Black trail-riding clubs have their roots in Creole culture which formed in South Louisiana in the eighteenth century. Today trail rides are an opportunity for generations of people to gather, celebrate, and ride horseback. The riders form a distinctive yet little-known subculture in Southwest Louisiana, one that exists in stark contrast to most depictions of cowboys and serves as a reminder that Black equestrian culture stems from a time when the Louisiana Territory was in fact the American West.

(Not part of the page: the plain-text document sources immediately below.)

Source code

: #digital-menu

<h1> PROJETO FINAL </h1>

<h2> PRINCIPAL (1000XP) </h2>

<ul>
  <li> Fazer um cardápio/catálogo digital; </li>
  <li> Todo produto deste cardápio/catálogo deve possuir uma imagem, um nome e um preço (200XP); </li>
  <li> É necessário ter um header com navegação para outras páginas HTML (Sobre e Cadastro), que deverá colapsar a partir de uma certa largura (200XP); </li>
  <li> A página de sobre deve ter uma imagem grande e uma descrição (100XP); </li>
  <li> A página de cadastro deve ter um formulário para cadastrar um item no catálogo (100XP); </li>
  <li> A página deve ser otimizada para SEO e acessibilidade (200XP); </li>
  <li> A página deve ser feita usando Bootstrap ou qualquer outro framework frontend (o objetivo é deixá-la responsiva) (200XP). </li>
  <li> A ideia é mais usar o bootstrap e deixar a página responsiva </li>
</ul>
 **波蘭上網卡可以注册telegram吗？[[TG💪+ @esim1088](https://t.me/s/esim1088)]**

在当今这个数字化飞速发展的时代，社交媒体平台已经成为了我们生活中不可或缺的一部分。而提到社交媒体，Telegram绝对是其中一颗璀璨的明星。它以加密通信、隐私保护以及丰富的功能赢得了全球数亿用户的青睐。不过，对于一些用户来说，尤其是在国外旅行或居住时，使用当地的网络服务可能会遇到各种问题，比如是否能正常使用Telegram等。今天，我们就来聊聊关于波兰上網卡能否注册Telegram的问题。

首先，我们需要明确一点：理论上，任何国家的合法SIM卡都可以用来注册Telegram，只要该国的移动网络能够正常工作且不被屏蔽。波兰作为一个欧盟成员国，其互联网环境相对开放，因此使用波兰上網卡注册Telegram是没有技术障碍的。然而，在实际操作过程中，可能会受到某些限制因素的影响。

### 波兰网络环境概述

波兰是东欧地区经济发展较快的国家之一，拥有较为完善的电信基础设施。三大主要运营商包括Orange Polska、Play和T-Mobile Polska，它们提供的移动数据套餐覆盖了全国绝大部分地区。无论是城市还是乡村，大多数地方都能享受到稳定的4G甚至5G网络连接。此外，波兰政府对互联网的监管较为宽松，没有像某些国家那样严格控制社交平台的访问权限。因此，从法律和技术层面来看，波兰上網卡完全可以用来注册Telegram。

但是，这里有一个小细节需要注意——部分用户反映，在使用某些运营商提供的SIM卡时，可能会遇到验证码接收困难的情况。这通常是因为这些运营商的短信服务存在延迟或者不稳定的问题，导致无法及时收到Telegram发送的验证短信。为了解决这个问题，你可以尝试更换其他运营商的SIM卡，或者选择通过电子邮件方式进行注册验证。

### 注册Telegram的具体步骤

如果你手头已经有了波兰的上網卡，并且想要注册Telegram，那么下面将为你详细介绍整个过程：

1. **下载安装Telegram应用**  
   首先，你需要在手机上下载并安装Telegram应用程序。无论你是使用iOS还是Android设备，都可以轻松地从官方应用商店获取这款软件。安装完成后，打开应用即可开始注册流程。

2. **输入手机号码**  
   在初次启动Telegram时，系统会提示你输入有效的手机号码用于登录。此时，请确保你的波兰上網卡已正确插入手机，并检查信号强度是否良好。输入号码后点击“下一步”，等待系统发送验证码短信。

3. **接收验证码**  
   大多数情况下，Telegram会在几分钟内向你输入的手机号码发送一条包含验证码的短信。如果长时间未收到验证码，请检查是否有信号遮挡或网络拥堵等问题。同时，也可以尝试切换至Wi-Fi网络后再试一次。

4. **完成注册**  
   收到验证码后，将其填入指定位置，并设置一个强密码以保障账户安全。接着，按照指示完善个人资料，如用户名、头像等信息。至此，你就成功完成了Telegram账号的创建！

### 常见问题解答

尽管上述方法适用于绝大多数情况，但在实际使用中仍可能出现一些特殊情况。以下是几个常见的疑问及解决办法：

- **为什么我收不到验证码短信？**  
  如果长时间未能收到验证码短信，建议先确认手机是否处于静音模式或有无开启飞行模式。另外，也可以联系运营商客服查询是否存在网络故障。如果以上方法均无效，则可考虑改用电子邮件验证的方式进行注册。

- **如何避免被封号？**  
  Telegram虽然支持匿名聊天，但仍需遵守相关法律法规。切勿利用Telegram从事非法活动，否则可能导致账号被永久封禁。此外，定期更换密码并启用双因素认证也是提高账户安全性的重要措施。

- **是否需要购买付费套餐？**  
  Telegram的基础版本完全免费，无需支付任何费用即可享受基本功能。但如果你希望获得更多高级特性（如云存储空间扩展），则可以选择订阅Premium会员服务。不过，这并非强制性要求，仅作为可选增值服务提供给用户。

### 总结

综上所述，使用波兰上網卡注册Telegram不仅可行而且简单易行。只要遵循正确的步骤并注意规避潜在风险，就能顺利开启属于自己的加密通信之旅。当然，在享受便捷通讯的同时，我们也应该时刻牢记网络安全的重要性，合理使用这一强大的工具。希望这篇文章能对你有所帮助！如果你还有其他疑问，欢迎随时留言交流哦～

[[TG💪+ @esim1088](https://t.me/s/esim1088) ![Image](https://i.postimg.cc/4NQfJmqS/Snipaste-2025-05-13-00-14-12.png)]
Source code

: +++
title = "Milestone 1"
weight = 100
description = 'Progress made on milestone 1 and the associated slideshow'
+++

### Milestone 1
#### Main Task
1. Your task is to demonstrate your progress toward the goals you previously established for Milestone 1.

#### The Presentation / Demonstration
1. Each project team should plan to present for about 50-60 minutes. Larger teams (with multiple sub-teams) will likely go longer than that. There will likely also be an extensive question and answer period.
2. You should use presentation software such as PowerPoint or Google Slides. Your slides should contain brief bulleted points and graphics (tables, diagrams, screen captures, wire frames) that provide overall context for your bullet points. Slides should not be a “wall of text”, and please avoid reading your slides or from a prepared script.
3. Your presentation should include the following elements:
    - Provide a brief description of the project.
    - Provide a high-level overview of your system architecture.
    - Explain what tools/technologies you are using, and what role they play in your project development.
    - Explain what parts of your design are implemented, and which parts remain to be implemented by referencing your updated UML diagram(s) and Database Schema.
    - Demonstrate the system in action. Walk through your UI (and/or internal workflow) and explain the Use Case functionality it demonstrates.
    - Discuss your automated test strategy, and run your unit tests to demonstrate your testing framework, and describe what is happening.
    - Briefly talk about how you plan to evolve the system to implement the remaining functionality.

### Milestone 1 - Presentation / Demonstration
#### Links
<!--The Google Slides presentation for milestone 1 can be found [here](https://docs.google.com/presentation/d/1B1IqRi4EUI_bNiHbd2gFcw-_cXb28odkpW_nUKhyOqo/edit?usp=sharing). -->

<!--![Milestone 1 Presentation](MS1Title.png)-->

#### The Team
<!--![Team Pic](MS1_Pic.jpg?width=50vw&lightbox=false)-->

These photographs by Jeremiah Ariaz on view at Blue Sky Gallery share an important aspect of Louisiana’s cultural heritage and assert a counternarrative to the limited depictions of Black life in popular culture. Ariaz’s project began around the fiftieth anniversary of many of the achievements of the civil rights era, as well as in the wake of Trayvon Martin’s death, when violence and indifference to the value of young Black lives was brought to the national spotlight in incidents across the country, from Ferguson, MO to Baton Rouge, following the tragic death of Alton Sterling in 2016. In the context of this national backdrop, the photographs depict joy, pride, and familial intimacy, particularly between fathers and sons, who are taught to care for and ride horses from an early age. Louisiana Trail Riders reflects contemporary Creole culture and the celebratory spirit of the rides while sharing one of the many histories in the American story that has largely remained untold.